**Problem to solve**
Would you tally how many lines in the records include the word "AINLP"? Reply with the number only.

Stored data entries:

>>>>>

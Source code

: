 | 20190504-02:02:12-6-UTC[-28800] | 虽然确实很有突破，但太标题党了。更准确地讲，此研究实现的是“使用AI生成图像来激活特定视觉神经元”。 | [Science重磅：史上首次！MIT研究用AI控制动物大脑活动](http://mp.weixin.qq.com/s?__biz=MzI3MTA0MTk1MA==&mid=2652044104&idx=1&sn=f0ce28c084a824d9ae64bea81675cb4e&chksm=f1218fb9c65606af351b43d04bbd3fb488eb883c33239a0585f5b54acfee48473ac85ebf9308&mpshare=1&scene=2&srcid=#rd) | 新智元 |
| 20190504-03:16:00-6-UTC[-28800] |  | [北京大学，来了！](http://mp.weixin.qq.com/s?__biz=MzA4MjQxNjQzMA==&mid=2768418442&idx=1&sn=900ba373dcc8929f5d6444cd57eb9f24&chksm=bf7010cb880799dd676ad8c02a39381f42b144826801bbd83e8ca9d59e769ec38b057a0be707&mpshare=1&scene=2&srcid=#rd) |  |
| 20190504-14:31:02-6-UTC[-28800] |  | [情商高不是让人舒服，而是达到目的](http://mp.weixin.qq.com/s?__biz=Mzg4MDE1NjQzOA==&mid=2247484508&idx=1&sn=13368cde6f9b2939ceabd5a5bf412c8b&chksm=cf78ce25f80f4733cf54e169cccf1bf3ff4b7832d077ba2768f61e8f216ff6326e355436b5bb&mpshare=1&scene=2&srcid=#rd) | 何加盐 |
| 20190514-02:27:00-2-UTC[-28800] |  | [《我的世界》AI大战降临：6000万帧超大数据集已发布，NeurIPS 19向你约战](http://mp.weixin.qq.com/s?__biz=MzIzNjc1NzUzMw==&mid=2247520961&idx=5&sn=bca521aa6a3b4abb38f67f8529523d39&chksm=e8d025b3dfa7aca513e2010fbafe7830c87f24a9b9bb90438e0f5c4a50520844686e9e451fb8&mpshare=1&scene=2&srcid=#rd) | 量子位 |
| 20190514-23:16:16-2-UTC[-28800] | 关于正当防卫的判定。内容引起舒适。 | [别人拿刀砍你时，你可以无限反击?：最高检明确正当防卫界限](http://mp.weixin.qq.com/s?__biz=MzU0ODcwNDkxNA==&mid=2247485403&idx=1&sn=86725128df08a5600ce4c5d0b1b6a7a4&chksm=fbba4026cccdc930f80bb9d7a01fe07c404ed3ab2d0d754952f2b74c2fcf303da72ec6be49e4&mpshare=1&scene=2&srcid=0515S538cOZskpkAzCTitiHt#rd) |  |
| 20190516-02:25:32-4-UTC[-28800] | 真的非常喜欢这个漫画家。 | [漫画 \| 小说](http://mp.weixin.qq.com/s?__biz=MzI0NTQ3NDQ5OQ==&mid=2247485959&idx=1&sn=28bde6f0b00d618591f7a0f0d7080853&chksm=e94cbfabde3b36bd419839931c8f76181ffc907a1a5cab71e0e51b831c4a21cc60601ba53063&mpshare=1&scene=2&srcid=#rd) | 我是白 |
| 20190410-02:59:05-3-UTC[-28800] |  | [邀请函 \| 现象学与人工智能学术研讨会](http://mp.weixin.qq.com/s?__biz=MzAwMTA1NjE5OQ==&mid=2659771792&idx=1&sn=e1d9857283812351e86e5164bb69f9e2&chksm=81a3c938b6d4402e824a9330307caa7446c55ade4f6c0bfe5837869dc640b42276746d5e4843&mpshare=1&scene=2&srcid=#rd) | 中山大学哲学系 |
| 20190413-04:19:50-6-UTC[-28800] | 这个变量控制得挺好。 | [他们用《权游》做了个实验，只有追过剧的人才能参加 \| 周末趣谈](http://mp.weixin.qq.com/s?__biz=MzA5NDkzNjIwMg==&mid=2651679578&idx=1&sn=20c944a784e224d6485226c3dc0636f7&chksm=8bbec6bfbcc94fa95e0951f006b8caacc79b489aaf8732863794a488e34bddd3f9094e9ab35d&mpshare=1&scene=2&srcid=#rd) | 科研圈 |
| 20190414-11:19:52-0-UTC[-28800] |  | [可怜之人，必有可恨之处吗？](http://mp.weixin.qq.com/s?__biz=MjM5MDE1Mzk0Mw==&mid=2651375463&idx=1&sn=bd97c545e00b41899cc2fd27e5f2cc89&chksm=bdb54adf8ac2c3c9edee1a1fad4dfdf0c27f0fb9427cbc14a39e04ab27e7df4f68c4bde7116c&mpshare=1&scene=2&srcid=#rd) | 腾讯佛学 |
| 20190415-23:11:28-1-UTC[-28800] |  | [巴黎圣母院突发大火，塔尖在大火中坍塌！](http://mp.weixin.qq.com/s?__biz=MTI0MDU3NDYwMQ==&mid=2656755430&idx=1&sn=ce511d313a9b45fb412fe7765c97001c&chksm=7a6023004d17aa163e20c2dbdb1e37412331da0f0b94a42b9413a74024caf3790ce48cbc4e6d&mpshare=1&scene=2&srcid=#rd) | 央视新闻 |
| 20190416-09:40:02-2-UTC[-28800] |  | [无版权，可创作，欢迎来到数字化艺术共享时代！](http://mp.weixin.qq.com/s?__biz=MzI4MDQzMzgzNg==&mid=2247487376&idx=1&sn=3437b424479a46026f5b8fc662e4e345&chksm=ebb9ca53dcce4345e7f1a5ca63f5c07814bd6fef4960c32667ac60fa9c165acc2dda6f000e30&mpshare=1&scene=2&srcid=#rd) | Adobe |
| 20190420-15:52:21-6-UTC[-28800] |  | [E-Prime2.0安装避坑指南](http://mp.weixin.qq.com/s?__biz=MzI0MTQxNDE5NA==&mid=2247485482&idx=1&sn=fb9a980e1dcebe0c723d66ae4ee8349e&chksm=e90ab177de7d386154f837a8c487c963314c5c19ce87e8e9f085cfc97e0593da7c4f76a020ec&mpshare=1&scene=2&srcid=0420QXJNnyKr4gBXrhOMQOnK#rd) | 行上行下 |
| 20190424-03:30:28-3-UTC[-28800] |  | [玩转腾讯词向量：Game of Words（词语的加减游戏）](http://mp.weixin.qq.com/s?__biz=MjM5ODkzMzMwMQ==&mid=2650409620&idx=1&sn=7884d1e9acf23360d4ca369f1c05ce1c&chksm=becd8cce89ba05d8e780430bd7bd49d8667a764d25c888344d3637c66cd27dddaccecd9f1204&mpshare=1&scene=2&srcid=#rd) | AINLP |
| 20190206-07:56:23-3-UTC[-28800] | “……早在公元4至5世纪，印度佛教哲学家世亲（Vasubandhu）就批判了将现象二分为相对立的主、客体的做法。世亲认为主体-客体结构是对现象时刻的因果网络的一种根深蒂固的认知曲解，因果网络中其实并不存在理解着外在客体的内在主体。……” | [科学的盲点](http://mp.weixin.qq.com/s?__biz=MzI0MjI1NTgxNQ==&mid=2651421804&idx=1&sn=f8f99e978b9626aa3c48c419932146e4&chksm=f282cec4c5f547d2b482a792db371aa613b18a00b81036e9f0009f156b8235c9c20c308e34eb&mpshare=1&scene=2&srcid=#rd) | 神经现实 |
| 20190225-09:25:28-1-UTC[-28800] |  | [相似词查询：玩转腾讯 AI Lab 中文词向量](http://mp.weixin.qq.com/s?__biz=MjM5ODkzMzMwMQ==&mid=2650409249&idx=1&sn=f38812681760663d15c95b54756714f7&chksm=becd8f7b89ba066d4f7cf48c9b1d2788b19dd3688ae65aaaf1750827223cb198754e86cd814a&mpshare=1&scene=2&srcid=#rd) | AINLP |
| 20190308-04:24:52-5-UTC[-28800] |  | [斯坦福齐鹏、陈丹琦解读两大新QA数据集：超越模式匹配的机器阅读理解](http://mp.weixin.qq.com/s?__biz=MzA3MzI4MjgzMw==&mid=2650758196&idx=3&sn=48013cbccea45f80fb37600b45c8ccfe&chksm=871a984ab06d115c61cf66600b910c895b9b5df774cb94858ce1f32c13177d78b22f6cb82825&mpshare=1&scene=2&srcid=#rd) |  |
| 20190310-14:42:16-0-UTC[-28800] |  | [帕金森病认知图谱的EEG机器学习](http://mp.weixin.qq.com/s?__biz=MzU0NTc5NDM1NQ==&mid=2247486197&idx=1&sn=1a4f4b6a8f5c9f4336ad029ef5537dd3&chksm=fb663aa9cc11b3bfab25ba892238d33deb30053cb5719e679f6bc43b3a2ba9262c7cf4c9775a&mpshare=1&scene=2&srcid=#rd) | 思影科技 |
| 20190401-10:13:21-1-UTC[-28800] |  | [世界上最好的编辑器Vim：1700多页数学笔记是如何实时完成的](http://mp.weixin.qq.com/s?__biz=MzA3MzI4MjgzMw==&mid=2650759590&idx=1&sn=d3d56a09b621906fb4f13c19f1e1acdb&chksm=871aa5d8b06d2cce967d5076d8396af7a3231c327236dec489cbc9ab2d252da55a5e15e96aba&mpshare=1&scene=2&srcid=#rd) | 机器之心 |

<<<<<

**Written response**
2